Supplementary Figure 4: Functional expression of human PKD1 and mouse TRPP2 in Drosophila S2 cells.

(a) WNT9B binds to the surface of Drosophila S2 cells transfected with human PKD1 and mouse TRPP2. Confocal z-sections of non-permeabilized, untrasfected S2 cells incubated with 1 μg ml⁻¹ of purified WNT9B, PKD1/TRPP2-transfected but not incubated with purified WNT9B, or PKD1/TRPP2-transfected incubated with 1 μg ml⁻¹ of WNT9B, labeled with goat α-WNT9B detected with donkey α-goat coupled to Alexa-488. Insets show additional images of WNT9B-labeled cells from other fields.

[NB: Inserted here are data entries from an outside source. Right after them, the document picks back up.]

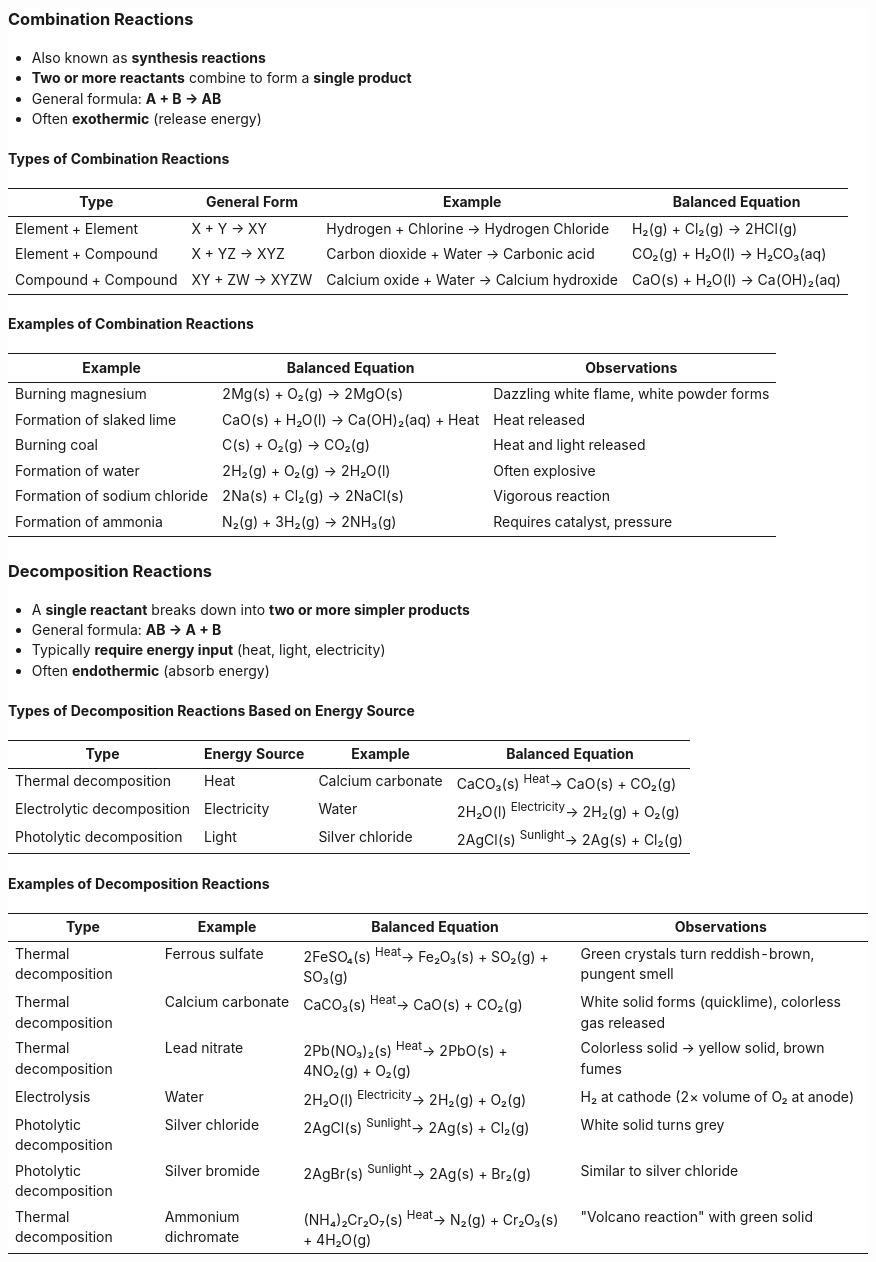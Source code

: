 ### Combination Reactions

* Also known as **synthesis reactions**
* **Two or more reactants** combine to form a **single product**
* General formula: **A + B → AB**
* Often **exothermic** (release energy)

#### Types of Combination Reactions

| Type | General Form | Example | Balanced Equation |
|------|-------------|---------|-------------------|
| Element + Element | X + Y → XY | Hydrogen + Chlorine → Hydrogen Chloride | H₂(g) + Cl₂(g) → 2HCl(g) |
| Element + Compound | X + YZ → XYZ | Carbon dioxide + Water → Carbonic acid | CO₂(g) + H₂O(l) → H₂CO₃(aq) |
| Compound + Compound | XY + ZW → XYZW | Calcium oxide + Water → Calcium hydroxide | CaO(s) + H₂O(l) → Ca(OH)₂(aq) |

#### Examples of Combination Reactions

| Example | Balanced Equation | Observations |
|---------|-------------------|--------------|
| Burning magnesium | 2Mg(s) + O₂(g) → 2MgO(s) | Dazzling white flame, white powder forms |
| Formation of slaked lime | CaO(s) + H₂O(l) → Ca(OH)₂(aq) + Heat | Heat released |
| Burning coal | C(s) + O₂(g) → CO₂(g) | Heat and light released |
| Formation of water | 2H₂(g) + O₂(g) → 2H₂O(l) | Often explosive |
| Formation of sodium chloride | 2Na(s) + Cl₂(g) → 2NaCl(s) | Vigorous reaction |
| Formation of ammonia | N₂(g) + 3H₂(g) → 2NH₃(g) | Requires catalyst, pressure |

### Decomposition Reactions

* A **single reactant** breaks down into **two or more simpler products**
* General formula: **AB → A + B**
* Typically **require energy input** (heat, light, electricity)
* Often **endothermic** (absorb energy)

#### Types of Decomposition Reactions Based on Energy Source

| Type | Energy Source | Example | Balanced Equation |
|------|--------------|---------|-------------------|
| Thermal decomposition | Heat | Calcium carbonate | CaCO₃(s) <sup>Heat</sup>→ CaO(s) + CO₂(g) |
| Electrolytic decomposition | Electricity | Water | 2H₂O(l) <sup>Electricity</sup>→ 2H₂(g) + O₂(g) |
| Photolytic decomposition | Light | Silver chloride | 2AgCl(s) <sup>Sunlight</sup>→ 2Ag(s) + Cl₂(g) |

#### Examples of Decomposition Reactions

| Type | Example | Balanced Equation | Observations |
|------|---------|-------------------|--------------|
| Thermal decomposition | Ferrous sulfate | 2FeSO₄(s) <sup>Heat</sup>→ Fe₂O₃(s) + SO₂(g) + SO₃(g) | Green crystals turn reddish-brown, pungent smell |
| Thermal decomposition | Calcium carbonate | CaCO₃(s) <sup>Heat</sup>→ CaO(s) + CO₂(g) | White solid forms (quicklime), colorless gas released |
| Thermal decomposition | Lead nitrate | 2Pb(NO₃)₂(s) <sup>Heat</sup>→ 2PbO(s) + 4NO₂(g) + O₂(g) | Colorless solid → yellow solid, brown fumes |
| Electrolysis | Water | 2H₂O(l) <sup>Electricity</sup>→ 2H₂(g) + O₂(g) | H₂ at cathode (2× volume of O₂ at anode) |
| Photolytic decomposition | Silver chloride | 2AgCl(s) <sup>Sunlight</sup>→ 2Ag(s) + Cl₂(g) | White solid turns grey |
| Photolytic decomposition | Silver bromide | 2AgBr(s) <sup>Sunlight</sup>→ 2Ag(s) + Br₂(g) | Similar to silver chloride |
| Thermal decomposition | Ammonium dichromate | (NH₄)₂Cr₂O₇(s) <sup>Heat</sup>→ N₂(g) + Cr₂O₃(s) + 4H₂O(g) | "Volcano reaction" with green solid |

Scale bar, 5 μm (b) Expression levels of PKD1, TRPP2, or CD8α in transiently transfected S2 cells 48 h after the addition of CuSO₄ (700 μM) in the cultures to induce expression of PKD1, TRPP2 and CD8α. Experiments were successfully repeated three times (a and b). (c) Time course, step currents and I–V curves of WNT9B-induced whole cell currents in untrasfected (n = 9 cells pooled from 4 independent experiments) or PKD1/TRPP2-transfected S2 (n = 10 cells experiments) cells 48 h after the addition of CuSO₄. Step-currents represent steady-state currents at 5 min time point just before the addition of La³⁺. I–V curves were taken before the addition of 500 ng ml⁻¹ WNT9B (black lines) and 4 min after the addition of WNT9B just before the addition of La³⁺ (red lines). Statistical tests were performed using paired Student’s t-test, ^∗P < 0.05, ^∗∗P < 0.01. Data are shown as mean ± s.e.m.